A few days ago I received a letter from my insurance company. Due to the fact that I had two claims on my house in thirteen years of paying large premiums for auto, house, and life insurance, they have decided to “drop” me. My local agent, who I now realize has little power beyond selling and maintaining my policies, has always been wonderful. He is now only able to challenge the decision made by the underwriters in the regional office, a process that has an unknown outcome.
Of course this is outrageous and probably not particularly logical on the part of the insurance company. If they’ve payed off a few thousand dollars, they’ve gained far more than that from my premiums all these years. That pattern is the basis of the insurance industry: people pay for the unlikely possibility that they will make a claim.
What has caused this? Our economy, which is unstable at best, has created the perception that corporations have to be proactive about saving money. In the predatory world of corporate politics, the first impulse is to demonstrate savings.. It makes no difference that the company is making a profit overall; that would imply that all areas of the company knew what the other areas are doing. Anyone who has worked for a large corporation knows that various departments are siloed, sometimes wasting large amounts of money with no oversight from the company as a whole. If underwriters are told by their boss in one regional office that they have to stem the tide of insurance payouts, they will find a list of customers who fit the bill simply to justify their existence. It’s the way of American business.
So is this blog about disappointment really about insurance? Not quite. A few years ago my credit rating went down 100 points in one day. No, I hadn’t defaulted on a loan. A large, well-known, bank had taken one of my wife’s credit cards and made me the prime card holder. We never held the card in common. It was purely her’s. When I spoke to the bank, I began by speaking to their fraud department. As amazing as it may seem, the fraud department admitted that their actions were fraudulent. However the credit card department was like ice. I was told that a settlement had been made to pay off the balance on the card and “no adjustments” could be made under those circumstances. When I reminded them they had committed fraud which transcended the sanctity of their payment plan, they were unmoved and unconcerned.
So what is this blog about? Disappointment. Disappointment that the “insurance” I have is not insurance. Disappointed that a large bank with a reputation that spans one hundred years is able to blithely break the law and then defend the practice. What we have, with growing frequency, are criminals and criminal activity masquerading as critical financial services.

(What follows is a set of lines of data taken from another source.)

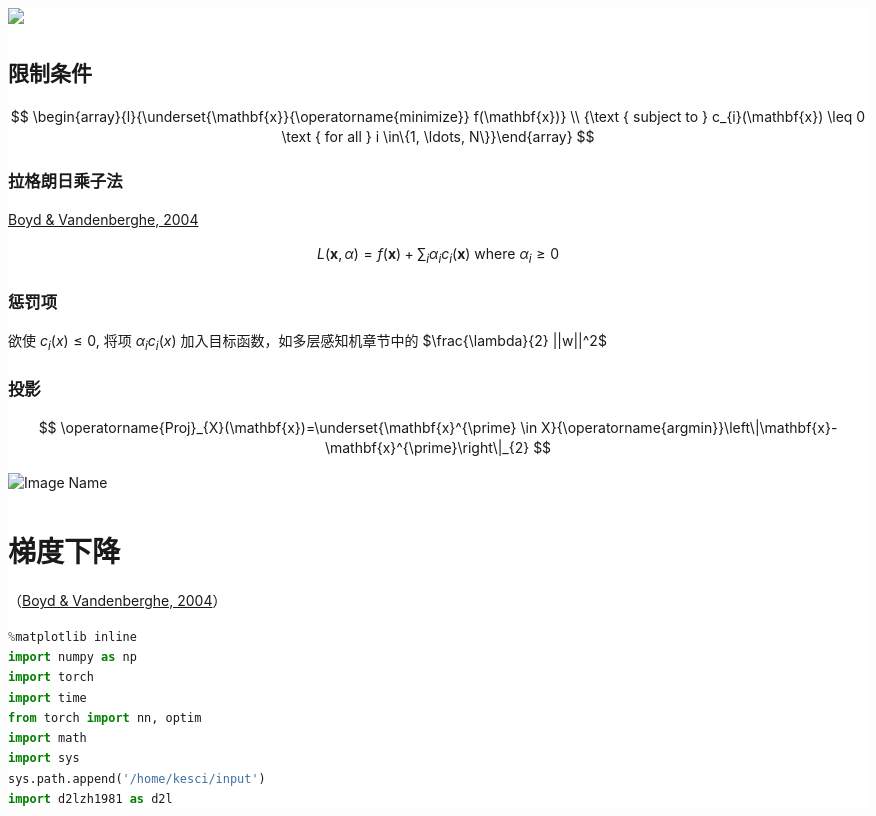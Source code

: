 

<img src="https://cdn.kesci.com/rt_upload/1084E24A125F422180CC5907909885E1/q5p21ulbo9.svg">


## 限制条件


$$
\begin{array}{l}{\underset{\mathbf{x}}{\operatorname{minimize}} f(\mathbf{x})} \\ {\text { subject to } c_{i}(\mathbf{x}) \leq 0 \text { for all } i \in\{1, \ldots, N\}}\end{array}
$$


### 拉格朗日乘子法
[Boyd & Vandenberghe, 2004](https://d2l.ai/chapter_references/zreferences.html#boyd-vandenberghe-2004)


$$
L(\mathbf{x}, \alpha)=f(\mathbf{x})+\sum_{i} \alpha_{i} c_{i}(\mathbf{x}) \text { where } \alpha_{i} \geq 0
$$


### 惩罚项

欲使 $c_i(x) \leq 0$, 将项 $\alpha_ic_i(x)$ 加入目标函数，如多层感知机章节中的 $\frac{\lambda}{2} ||w||^2$

### 投影


$$
\operatorname{Proj}_{X}(\mathbf{x})=\underset{\mathbf{x}^{\prime} \in X}{\operatorname{argmin}}\left\|\mathbf{x}-\mathbf{x}^{\prime}\right\|_{2}
$$



![Image Name](https://cdn.kesci.com/upload/image/q5p241skoc.png?imageView2/0/w/640/h/640)



# 梯度下降 
（[Boyd & Vandenberghe, 2004](https://d2l.ai/chapter_references/zreferences.html#boyd-vandenberghe-2004)）


```python
%matplotlib inline
import numpy as np
import torch
import time
from torch import nn, optim
import math
import sys
sys.path.append('/home/kesci/input')
import d2lzh1981 as d2l
```
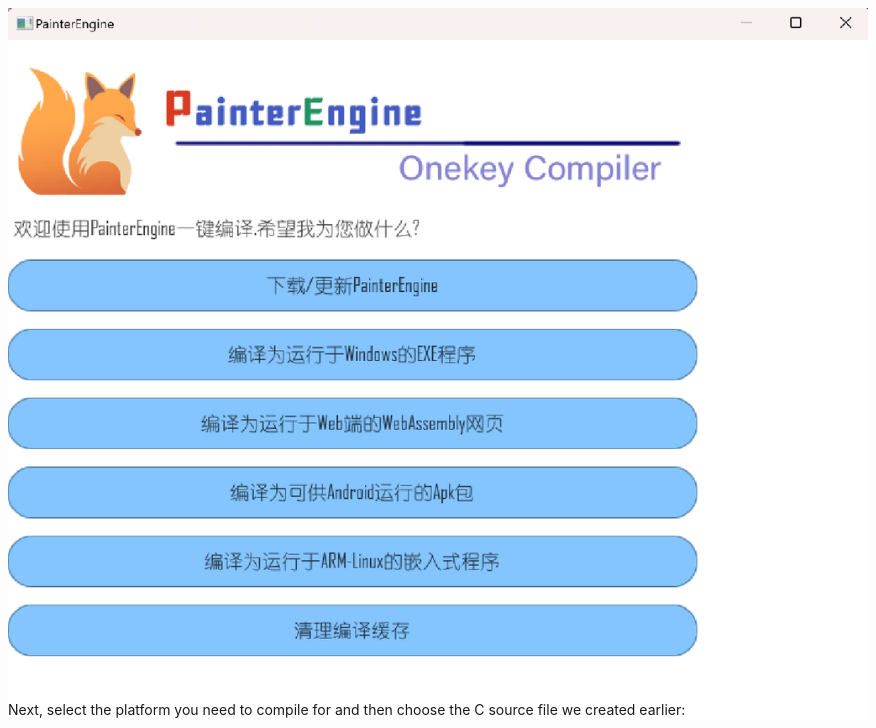 ![](assets/img/2.2.png)

Next, select the platform you need to compile for and then choose the C source file we created earlier:
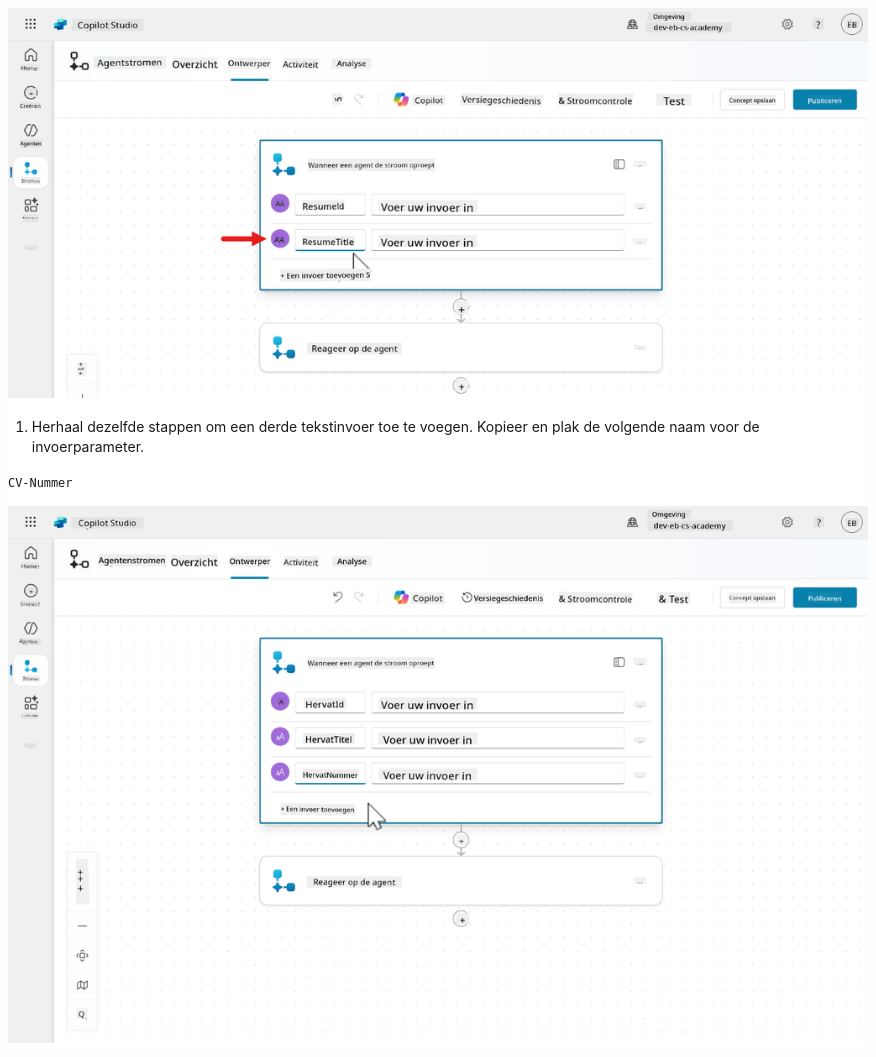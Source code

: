 ![CV-Titel invoer](../../../../../translated_images/3.2_08_ResumeTitleInput.c71ecd364a974a93abb0de876807c2e9bde59fcea6df317babeb20764b636f26.nl.png)

1. Herhaal dezelfde stappen om een derde tekstinvoer toe te voegen. Kopieer en plak de volgende naam voor de invoerparameter.

```text
CV-Nummer
```
![CV-Nummer invoer](../../../../../translated_images/3.2_09_ResumeNumberInput.a6c060000354deab51dffef3c1ad9f13378cfeabdafdb7a33c2a591bfd044709.nl.png)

We can only expect this to continue. Recently I saw a new report describing how banks are now using tricks to add overdraft fees to customer’s accounts. What is most pitiful is that no one seems to be outraged by what are clearly criminal activities. That our service organizations have happily become white collar criminals does nothing to anger us. There contract with us, their customers, has been voided and we have become their prey.
This is the trend in our country. Remember that the last recession was due to irresponsible credit dealings and financial institutions cooking the books. I suppose that the philosophy in the financial industry, after seeing the “successes” of those corporations, must now be “nice guys finish last”.
This isn’t about corporate Americas a whole. These are the people who provide our basic financial foundation. If they start acting flakey or dishonest then our lives become equally shakey. For me, I now have the dilemma of possibly retaining my insurance (if they let me) and then being afraid to make another claim. This means that I essentially could have no insurance. If you consider my experience with that large bank regarding my wife’s credit card, things become a little more dangerous, as my credit rating is destroyed. I can only imagine that there are people who have had their financial status ruined completely by these criminal actions. All of us are vulnerable.
What could change this? I’m afraid it would involve a lot of energy from people who’ve been negatively affected. We would need nothing short of an enormous class action suit would to make a dent in this problem, something that would involve more energy and money than most of us have.